* WORK ORDER *
Please find every line in the entries below that contains the string "https", and copy it.
====
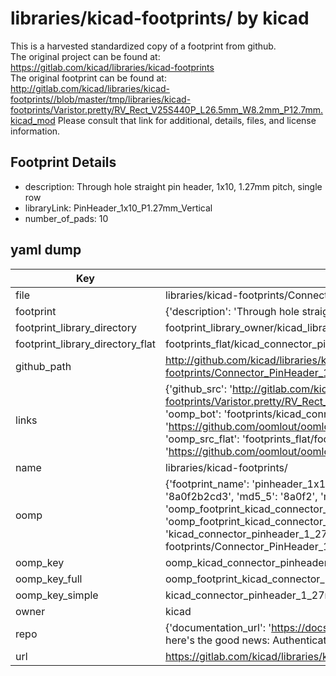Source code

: # libraries/kicad-footprints/ by kicad  
This is a harvested standardized copy of a footprint from github.  
The original project can be found at:  
https://gitlab.com/kicad/libraries/kicad-footprints  
The original footprint can be found at:
http://gitlab.com/kicad/libraries/kicad-footprints//blob/master/tmp/libraries/kicad-footprints/Varistor.pretty/RV_Rect_V25S440P_L26.5mm_W8.2mm_P12.7mm.kicad_mod
Please consult that link for additional, details, files, and license information.  
## Footprint Details
* description: Through hole straight pin header, 1x10, 1.27mm pitch, single row  
* libraryLink: PinHeader_1x10_P1.27mm_Vertical  
* number_of_pads: 10  
## yaml dump  
| Key | Value |  
| --- | --- |  
| file | libraries/kicad-footprints/Connector_PinHeader_1.27mm.pretty/PinHeader_1x10_P1.27mm_Vertical.kicad_mod |  
| footprint | {'description': 'Through hole straight pin header, 1x10, 1.27mm pitch, single row', 'libraryLink': 'PinHeader_1x10_P1.27mm_Vertical', 'number_of_pads': 10} |  
| footprint_library_directory | footprint_library_owner/kicad_libraries/kicad-footprints/ |  
| footprint_library_directory_flat | footprints_flat/kicad_connector_pinheader_1_27mm_pinheader_1x10_p1_27mm_vertical/working |  
| github_path | http://github.com/kicad/libraries/kicad-footprints//blob/master/tmp/libraries/kicad-footprints/Connector_PinHeader_1.27mm.pretty/PinHeader_1x10_P1.27mm_Vertical.kicad_mod |  
| links | {'github_src': 'http://gitlab.com/kicad/libraries/kicad-footprints//blob/master/tmp/libraries/kicad-footprints/Varistor.pretty/RV_Rect_V25S440P_L26.5mm_W8.2mm_P12.7mm.kicad_mod', 'github_src_repo': 'https://gitlab.com/kicad/libraries/kicad-footprints', 'oomp_bot': 'footprints/kicad_connector_pinheader_1_27mm_pinheader_1x10_p1_27mm_vertical/working', 'oomp_bot_github': 'https://github.com/oomlout/oomlout_oomp_footprint_bot/tree/main/footprints/kicad_connector_pinheader_1_27mm_pinheader_1x10_p1_27mm_vertical/working', 'oomp_src_flat': 'footprints_flat/footprints_flat/kicad_connector_pinheader_1_27mm_pinheader_1x10_p1_27mm_vertical/working', 'oomp_src_flat_github': 'https://github.com/oomlout/oomlout_oomp_footprint_src/tree/main/footprints_flat/kicad_connector_pinheader_1_27mm_pinheader_1x10_p1_27mm_vertical/working'} |  
| name | libraries/kicad-footprints/ |  
| oomp | {'footprint_name': 'pinheader_1x10_p1_27mm_vertical', 'library_name': 'connector_pinheader_1_27mm', 'md5': '8a0f2b2cd322241e20d7b51056ab2a68', 'md5_10': '8a0f2b2cd3', 'md5_5': '8a0f2', 'md5_6': '8a0f2b', 'oomp_key': 'oomp_kicad_connector_pinheader_1_27mm_pinheader_1x10_p1_27mm_vertical', 'oomp_key_extra': 'oomp_footprint_kicad_connector_pinheader_1_27mm_pinheader_1x10_p1_27mm_vertical', 'oomp_key_full': 'oomp_footprint_kicad_connector_pinheader_1_27mm_pinheader_1x10_p1_27mm_vertical_8a0f2b', 'oomp_key_simple': 'kicad_connector_pinheader_1_27mm_pinheader_1x10_p1_27mm_vertical', 'original_filename': 'libraries/kicad-footprints/Connector_PinHeader_1.27mm.pretty/PinHeader_1x10_P1.27mm_Vertical.kicad_mod', 'owner_name': 'kicad'} |  
| oomp_key | oomp_kicad_connector_pinheader_1_27mm_pinheader_1x10_p1_27mm_vertical |  
| oomp_key_full | oomp_footprint_kicad_connector_pinheader_1_27mm_pinheader_1x10_p1_27mm_vertical |  
| oomp_key_simple | kicad_connector_pinheader_1_27mm_pinheader_1x10_p1_27mm_vertical |  
| owner | kicad |  
| repo | {'documentation_url': 'https://docs.github.com/rest/overview/resources-in-the-rest-api#rate-limiting', 'message': "API rate limit exceeded for 84.66.173.59. (But here's the good news: Authenticated requests get a higher rate limit. Check out the documentation for more details.)"} |  
| url | https://gitlab.com/kicad/libraries/kicad-footprints |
====
* WRITTEN SOLUTION *
https://gitlab.com/kicad/libraries/kicad-footprints  
| links | {'github_src': 'http://gitlab.com/kicad/libraries/kicad-footprints//blob/master/tmp/libraries/kicad-footprints/Varistor.pretty/RV_Rect_V25S440P_L26.5mm_W8.2mm_P12.7mm.kicad_mod', 'github_src_repo': 'https://gitlab.com/kicad/libraries/kicad-footprints', 'oomp_bot': 'footprints/kicad_connector_pinheader_1_27mm_pinheader_1x10_p1_27mm_vertical/working', 'oomp_bot_github': 'https://github.com/oomlout/oomlout_oomp_footprint_bot/tree/main/footprints/kicad_connector_pinheader_1_27mm_pinheader_1x10_p1_27mm_vertical/working', 'oomp_src_flat': 'footprints_flat/footprints_flat/kicad_connector_pinheader_1_27mm_pinheader_1x10_p1_27mm_vertical/working', 'oomp_src_flat_github': 'https://github.com/oomlout/oomlout_oomp_footprint_src/tree/main/footprints_flat/kicad_connector_pinheader_1_27mm_pinheader_1x10_p1_27mm_vertical/working'} |  
| repo | {'documentation_url': 'https://docs.github.com/rest/overview/resources-in-the-rest-api#rate-limiting', 'message': "API rate limit exceeded for 84.66.173.59. (But here's the good news: Authenticated requests get a higher rate limit. Check out the documentation for more details.)"} |  
| url | https://gitlab.com/kicad/libraries/kicad-footprints |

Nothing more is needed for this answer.